**WORK REQUEST**
Copy each line below that contains "meeting".

==================================================

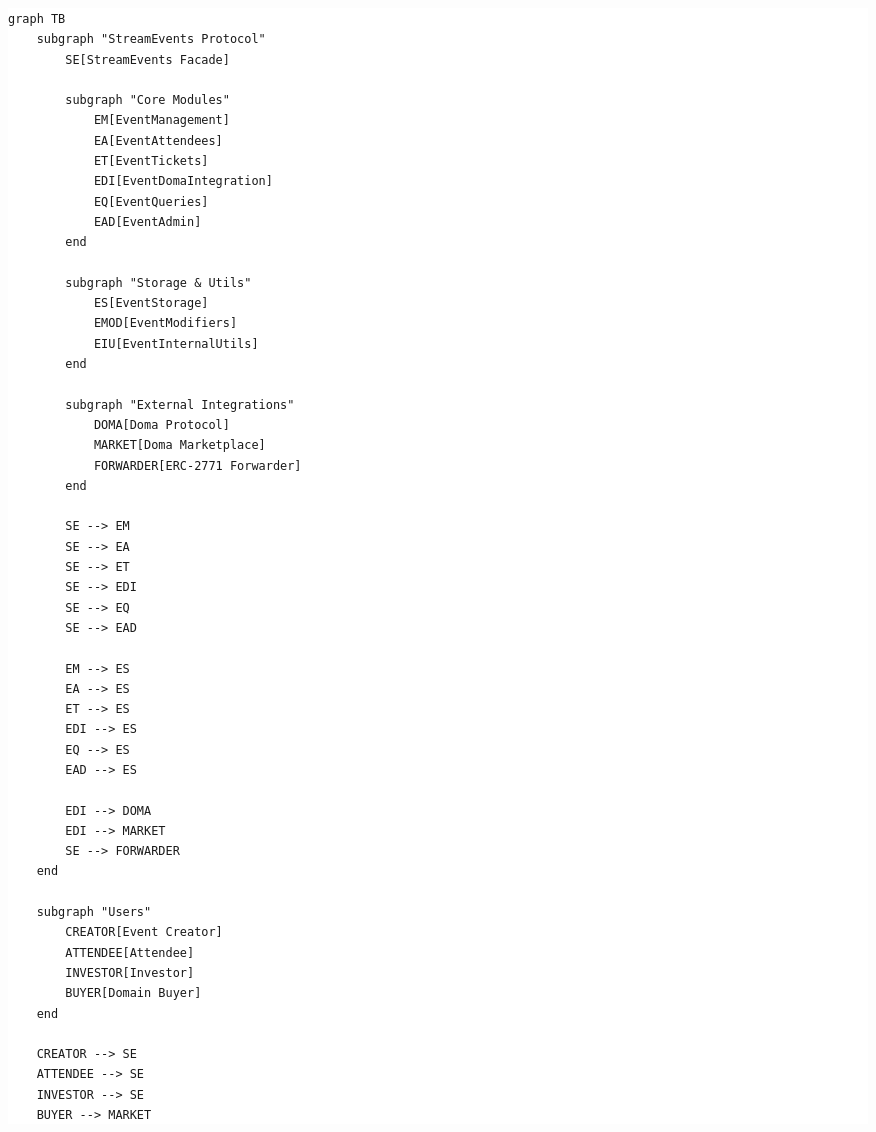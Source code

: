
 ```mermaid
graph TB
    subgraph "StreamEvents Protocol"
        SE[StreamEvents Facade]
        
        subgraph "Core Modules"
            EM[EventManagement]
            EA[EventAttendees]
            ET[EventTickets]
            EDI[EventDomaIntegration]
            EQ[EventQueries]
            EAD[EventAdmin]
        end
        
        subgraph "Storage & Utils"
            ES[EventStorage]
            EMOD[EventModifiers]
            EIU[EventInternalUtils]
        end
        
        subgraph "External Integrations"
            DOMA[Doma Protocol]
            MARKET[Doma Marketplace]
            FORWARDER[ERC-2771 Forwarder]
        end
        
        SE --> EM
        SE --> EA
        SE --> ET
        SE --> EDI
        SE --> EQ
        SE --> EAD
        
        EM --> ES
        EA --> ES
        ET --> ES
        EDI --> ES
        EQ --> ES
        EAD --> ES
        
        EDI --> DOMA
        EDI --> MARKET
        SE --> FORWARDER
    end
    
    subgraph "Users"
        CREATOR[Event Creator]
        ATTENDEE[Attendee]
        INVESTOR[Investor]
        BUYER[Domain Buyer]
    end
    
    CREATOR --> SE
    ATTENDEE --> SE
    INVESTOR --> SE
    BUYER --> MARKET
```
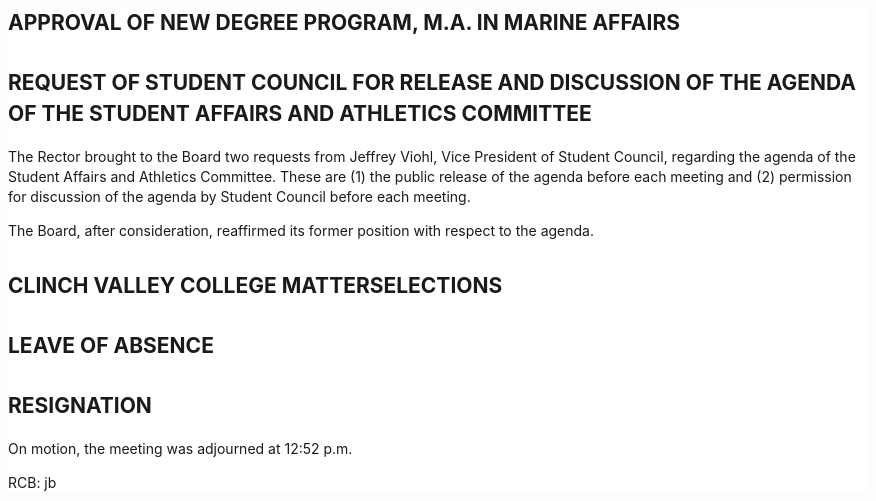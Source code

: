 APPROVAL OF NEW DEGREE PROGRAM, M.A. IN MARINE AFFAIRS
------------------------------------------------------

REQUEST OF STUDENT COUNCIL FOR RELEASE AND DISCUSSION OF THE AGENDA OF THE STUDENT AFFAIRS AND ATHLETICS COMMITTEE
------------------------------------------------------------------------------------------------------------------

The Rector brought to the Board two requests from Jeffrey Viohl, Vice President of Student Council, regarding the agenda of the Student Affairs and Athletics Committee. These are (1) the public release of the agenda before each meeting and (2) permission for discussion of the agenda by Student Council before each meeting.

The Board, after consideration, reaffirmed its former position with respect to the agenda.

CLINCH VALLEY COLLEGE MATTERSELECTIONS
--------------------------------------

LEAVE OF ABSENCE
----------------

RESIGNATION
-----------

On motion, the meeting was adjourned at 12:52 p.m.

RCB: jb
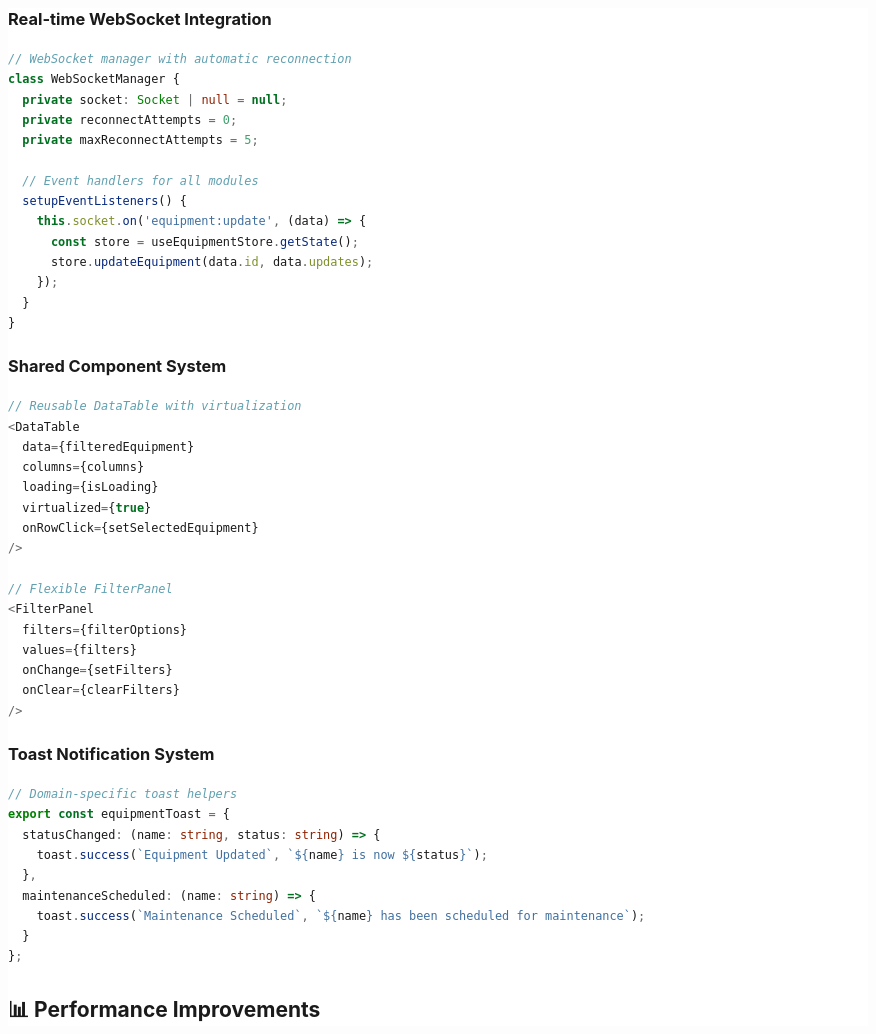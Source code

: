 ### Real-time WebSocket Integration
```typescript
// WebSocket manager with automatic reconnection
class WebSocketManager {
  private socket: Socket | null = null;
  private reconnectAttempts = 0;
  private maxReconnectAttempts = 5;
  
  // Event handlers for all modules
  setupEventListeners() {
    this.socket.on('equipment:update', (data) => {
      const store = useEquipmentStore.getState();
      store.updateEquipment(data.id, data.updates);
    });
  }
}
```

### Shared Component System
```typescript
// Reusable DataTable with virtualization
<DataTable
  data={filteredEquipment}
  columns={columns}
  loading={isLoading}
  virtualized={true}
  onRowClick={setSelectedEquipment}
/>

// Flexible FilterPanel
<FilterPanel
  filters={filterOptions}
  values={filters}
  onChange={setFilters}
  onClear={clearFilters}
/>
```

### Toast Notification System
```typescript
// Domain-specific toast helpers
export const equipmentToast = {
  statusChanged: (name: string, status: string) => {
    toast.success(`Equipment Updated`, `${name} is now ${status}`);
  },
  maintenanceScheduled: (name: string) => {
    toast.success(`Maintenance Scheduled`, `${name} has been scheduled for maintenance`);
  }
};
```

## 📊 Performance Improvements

==================================================

**OUTPUT**
The Rector brought to the Board two requests from Jeffrey Viohl, Vice President of Student Council, regarding the agenda of the Student Affairs and Athletics Committee. These are (1) the public release of the agenda before each meeting and (2) permission for discussion of the agenda by Student Council before each meeting.
On motion, the meeting was adjourned at 12:52 p.m.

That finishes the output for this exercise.